Weighted Voting on the Blockchain: Improving Consensus in Proof of Stake Protocols
This addresses security and reliability issues in blockchain consensus for decentralized networks, but it is incremental as it builds on existing PoS frameworks.
The paper tackles the vulnerability of Proof of Stake protocols to faults from validators who abstain, by proposing a weighted voting mechanism that scales votes based on behavior and rewards, resulting in a more robust consensus mechanism as shown numerically and analytically.
Proof of Stake (PoS) protocols rely on voting mechanisms to reach consensus on the current state. If an enhanced majority of staking nodes, also called validators, agree on a proposed block, then this block is appended to the blockchain. Yet, these protocols remain vulnerable to faults caused by validators who abstain either accidentally or maliciously.
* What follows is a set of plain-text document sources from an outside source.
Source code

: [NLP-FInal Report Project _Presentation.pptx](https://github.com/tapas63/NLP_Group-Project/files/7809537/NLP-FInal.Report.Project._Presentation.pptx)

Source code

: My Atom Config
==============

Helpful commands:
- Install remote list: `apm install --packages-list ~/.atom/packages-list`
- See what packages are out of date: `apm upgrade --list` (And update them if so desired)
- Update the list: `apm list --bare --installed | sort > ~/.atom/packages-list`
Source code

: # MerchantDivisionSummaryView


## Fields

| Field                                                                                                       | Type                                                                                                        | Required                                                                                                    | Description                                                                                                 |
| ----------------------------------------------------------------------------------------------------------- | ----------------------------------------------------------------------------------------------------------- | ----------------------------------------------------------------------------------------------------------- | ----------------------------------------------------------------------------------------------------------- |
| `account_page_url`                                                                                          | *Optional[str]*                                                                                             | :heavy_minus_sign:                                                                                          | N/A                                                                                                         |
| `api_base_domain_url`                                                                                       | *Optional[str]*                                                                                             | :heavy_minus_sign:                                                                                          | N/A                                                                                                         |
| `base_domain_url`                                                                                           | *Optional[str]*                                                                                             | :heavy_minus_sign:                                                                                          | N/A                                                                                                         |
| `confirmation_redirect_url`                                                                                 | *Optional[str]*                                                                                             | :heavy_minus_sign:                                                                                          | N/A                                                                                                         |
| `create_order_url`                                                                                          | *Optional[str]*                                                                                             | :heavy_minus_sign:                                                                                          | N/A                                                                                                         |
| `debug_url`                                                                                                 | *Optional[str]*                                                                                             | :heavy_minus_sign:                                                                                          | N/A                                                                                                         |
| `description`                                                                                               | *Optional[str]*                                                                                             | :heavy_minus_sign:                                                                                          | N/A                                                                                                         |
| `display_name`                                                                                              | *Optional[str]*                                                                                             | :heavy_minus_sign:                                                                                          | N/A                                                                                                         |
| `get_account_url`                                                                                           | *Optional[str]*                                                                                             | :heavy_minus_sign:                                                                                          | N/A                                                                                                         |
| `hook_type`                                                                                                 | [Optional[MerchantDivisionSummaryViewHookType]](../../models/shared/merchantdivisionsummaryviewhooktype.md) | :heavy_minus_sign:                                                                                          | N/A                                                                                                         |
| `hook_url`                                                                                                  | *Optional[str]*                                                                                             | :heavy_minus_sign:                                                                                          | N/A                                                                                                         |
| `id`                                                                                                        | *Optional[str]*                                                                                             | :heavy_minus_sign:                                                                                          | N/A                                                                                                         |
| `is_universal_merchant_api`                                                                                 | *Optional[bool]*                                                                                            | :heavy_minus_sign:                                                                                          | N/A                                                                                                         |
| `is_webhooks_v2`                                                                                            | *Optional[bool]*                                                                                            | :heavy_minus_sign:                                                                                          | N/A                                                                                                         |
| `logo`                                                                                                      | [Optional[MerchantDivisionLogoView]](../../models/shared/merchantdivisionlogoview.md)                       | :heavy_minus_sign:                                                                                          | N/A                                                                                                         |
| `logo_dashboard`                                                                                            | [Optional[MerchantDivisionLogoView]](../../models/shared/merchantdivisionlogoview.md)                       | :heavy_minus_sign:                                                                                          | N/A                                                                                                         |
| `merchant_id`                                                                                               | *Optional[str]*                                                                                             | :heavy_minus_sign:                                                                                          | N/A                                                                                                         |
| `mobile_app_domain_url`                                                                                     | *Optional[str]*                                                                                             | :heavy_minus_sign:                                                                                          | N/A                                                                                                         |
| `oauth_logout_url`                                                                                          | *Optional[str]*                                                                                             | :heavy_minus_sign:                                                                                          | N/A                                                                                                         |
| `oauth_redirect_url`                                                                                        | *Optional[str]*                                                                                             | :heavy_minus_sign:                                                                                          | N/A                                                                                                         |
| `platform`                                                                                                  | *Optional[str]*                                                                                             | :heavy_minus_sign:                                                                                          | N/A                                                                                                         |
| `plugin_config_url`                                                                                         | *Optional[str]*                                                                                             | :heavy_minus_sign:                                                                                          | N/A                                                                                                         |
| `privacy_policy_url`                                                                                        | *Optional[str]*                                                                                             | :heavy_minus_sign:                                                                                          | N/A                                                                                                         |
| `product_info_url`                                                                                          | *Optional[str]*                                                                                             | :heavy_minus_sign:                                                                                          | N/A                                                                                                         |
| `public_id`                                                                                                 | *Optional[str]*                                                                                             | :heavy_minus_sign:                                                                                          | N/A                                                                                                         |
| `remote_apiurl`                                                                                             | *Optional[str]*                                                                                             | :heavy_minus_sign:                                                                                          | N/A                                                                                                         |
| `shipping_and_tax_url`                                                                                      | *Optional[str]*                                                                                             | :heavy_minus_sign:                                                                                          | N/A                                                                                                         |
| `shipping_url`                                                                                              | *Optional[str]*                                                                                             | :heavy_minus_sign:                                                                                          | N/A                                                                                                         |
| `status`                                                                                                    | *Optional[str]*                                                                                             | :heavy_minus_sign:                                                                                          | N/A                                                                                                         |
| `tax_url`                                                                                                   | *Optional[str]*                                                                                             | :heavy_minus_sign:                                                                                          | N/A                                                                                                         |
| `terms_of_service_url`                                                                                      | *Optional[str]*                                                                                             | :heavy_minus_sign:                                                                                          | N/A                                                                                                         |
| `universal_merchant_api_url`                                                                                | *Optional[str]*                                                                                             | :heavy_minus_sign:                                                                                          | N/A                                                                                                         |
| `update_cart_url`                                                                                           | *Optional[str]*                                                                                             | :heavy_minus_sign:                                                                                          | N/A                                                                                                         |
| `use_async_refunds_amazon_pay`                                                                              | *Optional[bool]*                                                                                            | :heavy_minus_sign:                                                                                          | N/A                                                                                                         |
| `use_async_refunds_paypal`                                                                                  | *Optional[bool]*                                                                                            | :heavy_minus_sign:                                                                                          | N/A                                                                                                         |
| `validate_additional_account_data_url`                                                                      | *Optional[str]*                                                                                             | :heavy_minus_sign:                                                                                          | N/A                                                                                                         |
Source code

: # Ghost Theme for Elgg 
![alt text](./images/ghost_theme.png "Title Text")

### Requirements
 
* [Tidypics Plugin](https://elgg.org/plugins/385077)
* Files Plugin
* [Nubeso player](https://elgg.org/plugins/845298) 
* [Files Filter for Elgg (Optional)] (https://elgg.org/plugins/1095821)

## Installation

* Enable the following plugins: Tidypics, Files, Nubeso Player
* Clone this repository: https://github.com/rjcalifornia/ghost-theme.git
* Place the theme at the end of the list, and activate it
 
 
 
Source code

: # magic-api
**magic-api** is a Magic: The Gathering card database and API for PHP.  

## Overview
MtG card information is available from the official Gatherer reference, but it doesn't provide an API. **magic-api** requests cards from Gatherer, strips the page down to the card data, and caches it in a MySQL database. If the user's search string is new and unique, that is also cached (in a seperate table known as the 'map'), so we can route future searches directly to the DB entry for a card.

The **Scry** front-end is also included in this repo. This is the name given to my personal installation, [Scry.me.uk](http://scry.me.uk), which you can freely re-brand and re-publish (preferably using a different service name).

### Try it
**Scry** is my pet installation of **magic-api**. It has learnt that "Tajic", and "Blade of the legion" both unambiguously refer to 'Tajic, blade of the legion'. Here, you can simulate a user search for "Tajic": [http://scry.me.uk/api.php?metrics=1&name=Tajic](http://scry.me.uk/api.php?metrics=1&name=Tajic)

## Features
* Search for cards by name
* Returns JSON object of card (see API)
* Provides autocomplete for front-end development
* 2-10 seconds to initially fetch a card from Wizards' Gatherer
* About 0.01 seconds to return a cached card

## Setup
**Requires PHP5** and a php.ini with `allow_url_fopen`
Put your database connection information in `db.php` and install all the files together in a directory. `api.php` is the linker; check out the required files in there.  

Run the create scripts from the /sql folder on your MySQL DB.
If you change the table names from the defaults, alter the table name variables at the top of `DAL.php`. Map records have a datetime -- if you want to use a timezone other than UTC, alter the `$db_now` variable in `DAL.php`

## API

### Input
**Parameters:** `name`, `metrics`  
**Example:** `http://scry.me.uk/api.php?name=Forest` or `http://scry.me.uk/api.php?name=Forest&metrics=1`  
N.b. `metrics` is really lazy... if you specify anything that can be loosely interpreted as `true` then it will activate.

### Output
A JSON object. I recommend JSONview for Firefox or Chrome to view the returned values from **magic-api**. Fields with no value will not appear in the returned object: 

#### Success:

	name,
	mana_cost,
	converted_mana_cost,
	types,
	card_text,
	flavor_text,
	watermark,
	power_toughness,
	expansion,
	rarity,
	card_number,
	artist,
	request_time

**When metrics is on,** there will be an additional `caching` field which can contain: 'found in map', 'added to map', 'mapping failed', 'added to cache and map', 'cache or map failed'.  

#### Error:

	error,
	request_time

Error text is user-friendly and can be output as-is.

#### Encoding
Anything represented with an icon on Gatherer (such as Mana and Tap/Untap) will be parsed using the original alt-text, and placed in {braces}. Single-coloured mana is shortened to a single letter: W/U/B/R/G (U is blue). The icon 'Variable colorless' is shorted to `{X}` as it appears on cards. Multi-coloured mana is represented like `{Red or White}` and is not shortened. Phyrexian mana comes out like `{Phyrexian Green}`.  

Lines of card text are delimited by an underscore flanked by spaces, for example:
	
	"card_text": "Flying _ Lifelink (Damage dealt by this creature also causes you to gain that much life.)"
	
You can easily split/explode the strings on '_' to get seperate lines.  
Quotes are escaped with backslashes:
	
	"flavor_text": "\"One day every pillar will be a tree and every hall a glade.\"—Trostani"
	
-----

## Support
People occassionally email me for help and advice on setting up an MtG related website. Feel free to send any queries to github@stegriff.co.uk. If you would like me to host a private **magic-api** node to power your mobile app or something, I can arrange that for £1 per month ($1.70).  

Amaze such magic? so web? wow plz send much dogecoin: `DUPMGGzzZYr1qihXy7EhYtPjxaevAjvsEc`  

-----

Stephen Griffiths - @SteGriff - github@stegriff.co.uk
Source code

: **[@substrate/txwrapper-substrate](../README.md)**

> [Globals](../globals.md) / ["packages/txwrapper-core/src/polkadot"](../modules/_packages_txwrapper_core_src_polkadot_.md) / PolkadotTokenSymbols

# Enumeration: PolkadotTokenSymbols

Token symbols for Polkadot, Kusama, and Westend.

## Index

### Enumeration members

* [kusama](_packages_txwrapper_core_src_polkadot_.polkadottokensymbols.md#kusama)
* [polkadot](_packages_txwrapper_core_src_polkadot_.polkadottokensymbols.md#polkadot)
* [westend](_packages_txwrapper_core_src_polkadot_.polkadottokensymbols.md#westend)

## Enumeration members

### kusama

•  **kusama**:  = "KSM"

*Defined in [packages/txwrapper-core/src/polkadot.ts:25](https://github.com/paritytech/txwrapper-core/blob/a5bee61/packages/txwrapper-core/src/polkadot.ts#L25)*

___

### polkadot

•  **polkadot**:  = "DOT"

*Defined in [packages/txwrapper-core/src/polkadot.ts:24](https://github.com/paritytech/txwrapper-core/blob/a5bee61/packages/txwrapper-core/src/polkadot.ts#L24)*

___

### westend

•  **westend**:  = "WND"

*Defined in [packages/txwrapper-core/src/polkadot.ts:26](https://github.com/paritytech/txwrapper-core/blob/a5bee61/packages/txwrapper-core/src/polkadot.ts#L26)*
To protect against such faults while retaining the PoS selection and reward allocation schemes, we study weighted voting in validator committees. We formalize the block creation process and introduce validators' voting profiles which we update by a multiplicative weights algorithm relative to validators' voting behavior and aggregate blockchain rewards. Using this framework, we leverage weighted majority voting rules that optimize collective decision making to show, both numerically and analytically, that the consensus mechanism is more robust if validators' votes are appropriately scaled. We raise potential issues and limitations of weighted voting in trustless, decentralized networks and relate our results to the design of current PoS protocols.